TASK DETAILS:
Going through the entries below, copy out each line that contains "资源池管理".
INFORMATION PROVIDED Start Marker
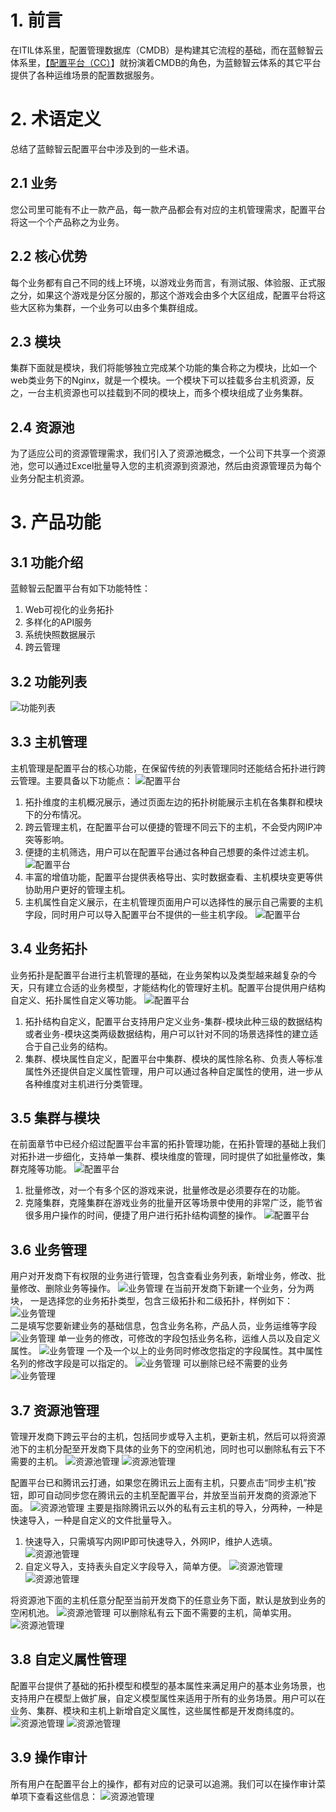 # 1. 前言 
在ITIL体系里，配置管理数据库（CMDB）是构建其它流程的基础，而在蓝鲸智云体系里，[【配置平台（CC）](http://o.qcloud.com/console?app=cc-new)】就扮演着CMDB的角色，为蓝鲸智云体系的其它平台提供了各种运维场景的配置数据服务。
# 2. 术语定义  
总结了蓝鲸智云配置平台中涉及到的一些术语。
## 2.1 业务 
您公司里可能有不止一款产品，每一款产品都会有对应的主机管理需求，配置平台将这一个个产品称之为业务。
## 2.2 核心优势 
每个业务都有自己不同的线上环境，以游戏业务而言，有测试服、体验服、正式服之分，如果这个游戏是分区分服的，那这个游戏会由多个大区组成，配置平台将这些大区称为集群，一个业务可以由多个集群组成。
## 2.3 模块
集群下面就是模块，我们将能够独立完成某个功能的集合称之为模块，比如一个web类业务下的Nginx，就是一个模块。一个模块下可以挂载多台主机资源，反之，一台主机资源也可以挂载到不同的模块上，而多个模块组成了业务集群。
## 2.4 资源池
为了适应公司的资源管理需求，我们引入了资源池概念，一个公司下共享一个资源池，您可以通过Excel批量导入您的主机资源到资源池，然后由资源管理员为每个业务分配主机资源。 

# 3. 产品功能
## 3.1 功能介绍
蓝鲸智云配置平台有如下功能特性：
1. Web可视化的业务拓扑
2. 多样化的API服务
3. 系统快照数据展示
4. 跨云管理 
## 3.2 功能列表
![功能列表](https://mc.qcloudimg.com/static/img/97a88cf8f7c02f007f462d9961215210/1.jpg)

## 3.3 主机管理
主机管理是配置平台的核心功能，在保留传统的列表管理同时还能结合拓扑进行跨云管理。主要具备以下功能点：
![配置平台](https://mc.qcloudimg.com/static/img/3af3e7bf58f35183c7724b0b7c912454/2.jpg) 
1. 拓扑维度的主机概况展示，通过页面左边的拓扑树能展示主机在各集群和模块下的分布情况。
2. 跨云管理主机，在配置平台可以便捷的管理不同云下的主机，不会受内网IP冲突等影响。
3. 便捷的主机筛选，用户可以在配置平台通过各种自己想要的条件过滤主机。
![配置平台](https://mc.qcloudimg.com/static/img/2e9cf42be6b7136ef02e34d2f322c4b3/3.jpg)  
4. 丰富的增值功能，配置平台提供表格导出、实时数据查看、主机模块变更等供协助用户更好的管理主机。
5. 主机属性自定义展示，在主机管理页面用户可以选择性的展示自己需要的主机字段，同时用户可以导入配置平台不提供的一些主机字段。
![配置平台](https://mc.qcloudimg.com/static/img/cf972e08779380f0a012412180f9431d/4.jpg) 
 

## 3.4 业务拓扑
业务拓扑是配置平台进行主机管理的基础，在业务架构以及类型越来越复杂的今天，只有建立合适的业务模型，才能结构化的管理好主机。配置平台提供用户结构自定义、拓扑属性自定义等功能。
![配置平台](https://mc.qcloudimg.com/static/img/c05c7bbcc55490021762e77757583669/5.jpg)  
1. 拓扑结构自定义，配置平台支持用户定义业务-集群-模块此种三级的数据结构或者业务-模块这类两级数据结构，用户可以针对不同的场景选择性的建立适合于自己业务的结构。
2. 集群、模块属性自定义，配置平台中集群、模块的属性除名称、负责人等标准属性外还提供自定义属性管理，用户可以通过各种自定属性的使用，进一步从各种维度对主机进行分类管理。

## 3.5 集群与模块
在前面章节中已经介绍过配置平台丰富的拓扑管理功能，在拓扑管理的基础上我们对拓扑进一步细化，支持单一集群、模块维度的管理，同时提供了如批量修改，集群克隆等功能。
![配置平台](https://mc.qcloudimg.com/static/img/ece06283816610a16476e32eb771c7a0/6.jpg) 
1. 批量修改，对一个有多个区的游戏来说，批量修改是必须要存在的功能。
2. 克隆集群，克隆集群在游戏业务的批量开区等场景中使用的非常广泛，能节省很多用户操作的时间，便捷了用户进行拓扑结构调整的操作。
![配置平台](https://mc.qcloudimg.com/static/img/300ea8d7e698e18d6f9aff615a65fd03/7.jpg)  

## 3.6 业务管理
用户对开发商下有权限的业务进行管理，包含查看业务列表，新增业务，修改、批量修改、删除业务等操作。
![业务管理](https://mc.qcloudimg.com/static/img/dfff84cec57ae936f4d0e9e2d42f744b/61.jpg) 
在当前开发商下新建一个业务，分为两块，
一是选择您的业务拓扑类型，包含三级拓扑和二级拓扑，样例如下：
![业务管理](https://mc.qcloudimg.com/static/img/b8dc69f34e1343d1581d013a81c6beb8/62.jpg)  
二是填写您要新建业务的基础信息，包含业务名称，产品人员，业务运维等字段
![业务管理](https://mc.qcloudimg.com/static/img/e7649d7e9661d6ee0957c5d3bd73d89a/63.jpg) 
单一业务的修改，可修改的字段包括业务名称，运维人员以及自定义属性。
![业务管理](https://mc.qcloudimg.com/static/img/2ff86893a0d77294d94c23068ee1e057/64.jpg) 
一个及一个以上的业务同时修改您指定的字段属性。其中属性名列的修改字段是可以指定的。
![业务管理](https://mc.qcloudimg.com/static/img/3e302c52fe319c7c771ee7d66c8a28ff/65.jpg) 
可以删除已经不需要的业务
![业务管理](https://mc.qcloudimg.com/static/img/fba9e11f41f10f5b79df97d4eabf2906/66.jpg) 
## 3.7 资源池管理
管理开发商下跨云平台的主机，包括同步或导入主机，更新主机，然后可以将资源池下的主机分配至开发商下具体的业务下的空闲机池，同时也可以删除私有云下不需要的主机。
![资源池管理](https://mc.qcloudimg.com/static/img/a73c2050f029c4cf38ca25680ef1527b/71.jpg)
![资源池管理](https://mc.qcloudimg.com/static/img/3a91cfa6dc71a46e691323b16748f3c6/72.jpg)  

配置平台已和腾讯云打通，如果您在腾讯云上面有主机，只要点击“同步主机”按钮，即可自动同步您在腾讯云的主机至配置平台，并放至当前开发商的资源池下面。
![资源池管理](https://mc.qcloudimg.com/static/img/a9f8e5f7ddc11a8478b5dd5990dae6bc/73.jpg) 
主要是指除腾讯云以外的私有云主机的导入，分两种，一种是快速导入，一种是自定义的文件批量导入。
1. 快速导入，只需填写内网IP即可快速导入，外网IP，维护人选填。
![资源池管理](https://mc.qcloudimg.com/static/img/5d2b64d084fe5d6ec6cc6db6924f31c7/74.jpg)
2. 自定义导入，支持表头自定义字段导入，简单方便。
![资源池管理](https://mc.qcloudimg.com/static/img/7ad68473a21c3aa68293182b62263ca6/75.jpg)
![资源池管理](https://mc.qcloudimg.com/static/img/847745d602a64ca210d9738e9650140e/76.jpg)
 
将资源池下面的主机任意分配至当前开发商下的任意业务下面，默认是放到业务的空闲机池。
![资源池管理](https://mc.qcloudimg.com/static/img/b0ac972765156783ebe51712691d68bb/77.jpg) 
可以删除私有云下面不需要的主机，简单实用。
![资源池管理](https://mc.qcloudimg.com/static/img/f539d23fb00c5df25d3e50199f327c59/78.jpg) 

## 3.8 自定义属性管理
配置平台提供了基础的拓扑模型和模型的基本属性来满足用户的基本业务场景，也支持用户在模型上做扩展，自定义模型属性来适用于所有的业务场景。用户可以在业务、集群、模块和主机上新增自定义属性，这些属性都是开发商纬度的。
![资源池管理](https://mc.qcloudimg.com/static/img/cb0d32f6f4781415b8a5a4962ff11664/79.jpg)
![资源池管理](https://mc.qcloudimg.com/static/img/fb643919ce6008a1cb9e62e429adfba3/710.jpg) 

## 3.9 操作审计
所有用户在配置平台上的操作，都有对应的记录可以追溯。我们可以在操作审计菜单项下查看这些信息： 
![资源池管理](https://mc.qcloudimg.com/static/img/1c11de1791a1642dac74269af47309a4/711.jpg)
INFORMATION PROVIDED End Marker
RESULT:
## 3.7 资源池管理
![资源池管理](https://mc.qcloudimg.com/static/img/a73c2050f029c4cf38ca25680ef1527b/71.jpg)
![资源池管理](https://mc.qcloudimg.com/static/img/3a91cfa6dc71a46e691323b16748f3c6/72.jpg)  
![资源池管理](https://mc.qcloudimg.com/static/img/a9f8e5f7ddc11a8478b5dd5990dae6bc/73.jpg) 
![资源池管理](https://mc.qcloudimg.com/static/img/5d2b64d084fe5d6ec6cc6db6924f31c7/74.jpg)
![资源池管理](https://mc.qcloudimg.com/static/img/7ad68473a21c3aa68293182b62263ca6/75.jpg)
![资源池管理](https://mc.qcloudimg.com/static/img/847745d602a64ca210d9738e9650140e/76.jpg)
![资源池管理](https://mc.qcloudimg.com/static/img/b0ac972765156783ebe51712691d68bb/77.jpg) 
![资源池管理](https://mc.qcloudimg.com/static/img/f539d23fb00c5df25d3e50199f327c59/78.jpg) 
![资源池管理](https://mc.qcloudimg.com/static/img/cb0d32f6f4781415b8a5a4962ff11664/79.jpg)
![资源池管理](https://mc.qcloudimg.com/static/img/fb643919ce6008a1cb9e62e429adfba3/710.jpg) 
![资源池管理](https://mc.qcloudimg.com/static/img/1c11de1791a1642dac74269af47309a4/711.jpg)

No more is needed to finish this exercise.